_Task brief_
Search the entries for the word "programs" and return every line where it is found.

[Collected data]
--- --- ---
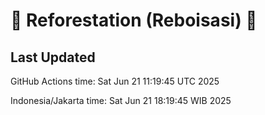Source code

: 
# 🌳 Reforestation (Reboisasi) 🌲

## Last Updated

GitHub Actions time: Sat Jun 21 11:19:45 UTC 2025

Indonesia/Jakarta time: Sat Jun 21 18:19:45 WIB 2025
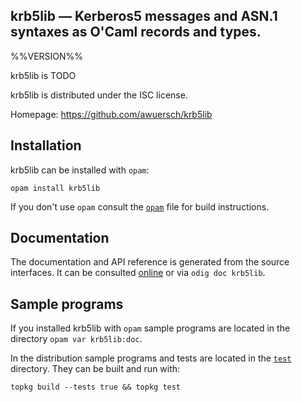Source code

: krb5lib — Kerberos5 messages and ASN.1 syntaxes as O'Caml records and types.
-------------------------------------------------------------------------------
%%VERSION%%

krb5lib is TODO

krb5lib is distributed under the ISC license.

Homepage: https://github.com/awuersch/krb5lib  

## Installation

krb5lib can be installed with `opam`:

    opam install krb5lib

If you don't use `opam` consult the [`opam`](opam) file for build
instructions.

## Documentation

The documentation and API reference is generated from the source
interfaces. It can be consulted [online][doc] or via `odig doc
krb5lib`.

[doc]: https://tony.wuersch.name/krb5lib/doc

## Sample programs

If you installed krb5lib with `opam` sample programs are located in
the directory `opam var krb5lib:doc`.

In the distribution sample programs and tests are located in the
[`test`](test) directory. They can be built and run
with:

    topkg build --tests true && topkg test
--- --- ---
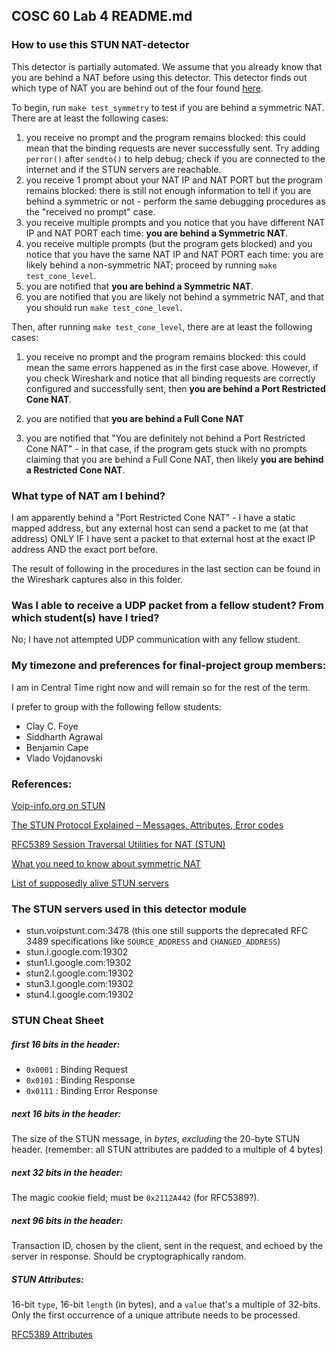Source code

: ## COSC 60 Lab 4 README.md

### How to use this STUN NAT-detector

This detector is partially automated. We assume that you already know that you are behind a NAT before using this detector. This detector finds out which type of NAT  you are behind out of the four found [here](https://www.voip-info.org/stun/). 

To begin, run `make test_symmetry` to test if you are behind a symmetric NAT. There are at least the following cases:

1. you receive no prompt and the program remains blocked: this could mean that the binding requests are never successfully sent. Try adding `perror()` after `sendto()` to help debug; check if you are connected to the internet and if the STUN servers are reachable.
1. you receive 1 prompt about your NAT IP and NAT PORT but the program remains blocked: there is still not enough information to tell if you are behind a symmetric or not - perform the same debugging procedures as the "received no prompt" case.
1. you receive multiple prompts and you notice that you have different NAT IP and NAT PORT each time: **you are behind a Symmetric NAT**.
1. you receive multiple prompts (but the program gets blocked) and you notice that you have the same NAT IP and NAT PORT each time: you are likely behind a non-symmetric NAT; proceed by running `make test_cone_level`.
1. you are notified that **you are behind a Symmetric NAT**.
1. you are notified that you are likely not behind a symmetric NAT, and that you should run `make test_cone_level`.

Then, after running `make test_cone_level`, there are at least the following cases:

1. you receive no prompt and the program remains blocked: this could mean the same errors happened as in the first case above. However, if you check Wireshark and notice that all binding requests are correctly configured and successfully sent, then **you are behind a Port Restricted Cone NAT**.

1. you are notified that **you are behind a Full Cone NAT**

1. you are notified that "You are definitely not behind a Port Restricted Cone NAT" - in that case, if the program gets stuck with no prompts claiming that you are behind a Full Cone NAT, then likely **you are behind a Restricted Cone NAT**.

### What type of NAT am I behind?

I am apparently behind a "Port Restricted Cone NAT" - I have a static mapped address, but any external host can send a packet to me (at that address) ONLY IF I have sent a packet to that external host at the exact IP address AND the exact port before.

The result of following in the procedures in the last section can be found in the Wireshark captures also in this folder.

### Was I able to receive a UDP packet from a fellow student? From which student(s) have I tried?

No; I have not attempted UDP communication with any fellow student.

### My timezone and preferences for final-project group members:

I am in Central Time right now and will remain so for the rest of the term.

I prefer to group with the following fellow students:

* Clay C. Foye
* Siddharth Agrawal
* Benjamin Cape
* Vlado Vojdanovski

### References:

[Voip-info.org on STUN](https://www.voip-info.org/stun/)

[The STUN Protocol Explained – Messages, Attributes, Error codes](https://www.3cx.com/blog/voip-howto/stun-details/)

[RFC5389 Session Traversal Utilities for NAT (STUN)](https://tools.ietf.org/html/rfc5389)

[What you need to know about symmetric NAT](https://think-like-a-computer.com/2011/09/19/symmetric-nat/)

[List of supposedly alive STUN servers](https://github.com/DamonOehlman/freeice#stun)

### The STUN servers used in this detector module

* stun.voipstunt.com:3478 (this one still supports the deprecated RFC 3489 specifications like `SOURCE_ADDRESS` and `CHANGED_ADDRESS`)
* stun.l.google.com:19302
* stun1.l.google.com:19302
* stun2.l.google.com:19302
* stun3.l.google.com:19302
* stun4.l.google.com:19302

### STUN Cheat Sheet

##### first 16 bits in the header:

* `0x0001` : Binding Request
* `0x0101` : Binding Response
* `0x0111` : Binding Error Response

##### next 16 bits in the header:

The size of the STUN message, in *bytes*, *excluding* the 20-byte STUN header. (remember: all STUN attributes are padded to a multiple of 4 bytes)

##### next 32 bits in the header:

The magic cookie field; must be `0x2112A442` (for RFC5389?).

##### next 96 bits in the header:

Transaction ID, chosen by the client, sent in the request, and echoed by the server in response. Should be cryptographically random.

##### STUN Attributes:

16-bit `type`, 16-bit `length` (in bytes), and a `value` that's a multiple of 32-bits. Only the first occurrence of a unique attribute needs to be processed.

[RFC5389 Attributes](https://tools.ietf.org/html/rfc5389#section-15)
--- --- ---
_Exercise result_
## Sample programs
If you installed krb5lib with `opam` sample programs are located in
In the distribution sample programs and tests are located in the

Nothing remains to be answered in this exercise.